__Problem to solve__
This exercise asks for a copy of each line in the records below with the word "bazında" in it.

__Provided records__

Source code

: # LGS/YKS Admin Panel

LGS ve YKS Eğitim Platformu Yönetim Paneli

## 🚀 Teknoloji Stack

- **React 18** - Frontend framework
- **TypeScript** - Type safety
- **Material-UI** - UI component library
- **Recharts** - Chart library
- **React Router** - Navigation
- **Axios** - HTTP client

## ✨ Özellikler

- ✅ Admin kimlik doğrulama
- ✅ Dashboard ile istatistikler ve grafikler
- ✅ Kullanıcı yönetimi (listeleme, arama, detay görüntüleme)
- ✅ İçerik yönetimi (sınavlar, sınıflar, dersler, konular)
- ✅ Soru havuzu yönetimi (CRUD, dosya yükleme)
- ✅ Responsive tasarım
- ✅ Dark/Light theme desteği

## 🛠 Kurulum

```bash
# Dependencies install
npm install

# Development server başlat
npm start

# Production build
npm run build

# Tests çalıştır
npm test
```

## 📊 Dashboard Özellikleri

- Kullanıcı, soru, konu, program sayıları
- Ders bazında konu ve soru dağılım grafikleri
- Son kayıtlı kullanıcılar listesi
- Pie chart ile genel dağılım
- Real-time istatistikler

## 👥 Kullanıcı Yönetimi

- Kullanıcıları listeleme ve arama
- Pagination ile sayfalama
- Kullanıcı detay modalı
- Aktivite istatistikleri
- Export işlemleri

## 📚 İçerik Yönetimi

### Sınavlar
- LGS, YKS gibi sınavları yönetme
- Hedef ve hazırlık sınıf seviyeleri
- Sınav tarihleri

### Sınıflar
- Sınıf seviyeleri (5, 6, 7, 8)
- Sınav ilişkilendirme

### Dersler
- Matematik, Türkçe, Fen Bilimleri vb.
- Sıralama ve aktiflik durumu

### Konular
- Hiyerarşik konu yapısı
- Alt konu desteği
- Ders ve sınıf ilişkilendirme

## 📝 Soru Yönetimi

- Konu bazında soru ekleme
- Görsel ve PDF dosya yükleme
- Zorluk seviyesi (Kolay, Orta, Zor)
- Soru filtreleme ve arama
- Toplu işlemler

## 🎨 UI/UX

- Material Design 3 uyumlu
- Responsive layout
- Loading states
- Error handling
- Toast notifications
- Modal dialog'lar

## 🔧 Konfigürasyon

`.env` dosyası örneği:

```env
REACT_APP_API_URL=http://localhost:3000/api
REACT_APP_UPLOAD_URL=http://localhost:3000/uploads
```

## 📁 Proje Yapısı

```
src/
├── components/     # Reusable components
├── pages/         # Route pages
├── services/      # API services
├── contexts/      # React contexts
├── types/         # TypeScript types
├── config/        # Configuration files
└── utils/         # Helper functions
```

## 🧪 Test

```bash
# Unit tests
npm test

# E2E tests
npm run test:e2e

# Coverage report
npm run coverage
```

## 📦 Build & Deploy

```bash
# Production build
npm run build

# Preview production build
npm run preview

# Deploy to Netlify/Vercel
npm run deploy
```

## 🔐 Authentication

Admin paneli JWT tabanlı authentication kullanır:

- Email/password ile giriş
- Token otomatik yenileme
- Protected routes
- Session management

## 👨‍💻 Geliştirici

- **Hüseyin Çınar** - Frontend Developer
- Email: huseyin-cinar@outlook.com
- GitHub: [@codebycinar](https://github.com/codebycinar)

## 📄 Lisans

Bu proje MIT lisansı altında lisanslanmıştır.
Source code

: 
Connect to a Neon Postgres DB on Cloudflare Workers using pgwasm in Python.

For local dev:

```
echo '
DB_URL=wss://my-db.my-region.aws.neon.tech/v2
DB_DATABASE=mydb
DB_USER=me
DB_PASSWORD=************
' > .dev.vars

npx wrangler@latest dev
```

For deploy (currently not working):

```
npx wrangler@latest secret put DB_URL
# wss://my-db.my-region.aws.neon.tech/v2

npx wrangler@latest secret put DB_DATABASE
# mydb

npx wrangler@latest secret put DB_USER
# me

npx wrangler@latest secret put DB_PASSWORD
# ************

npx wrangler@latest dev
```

__Task answer__
- Ders bazında konu ve soru dağılım grafikleri
- Konu bazında soru ekleme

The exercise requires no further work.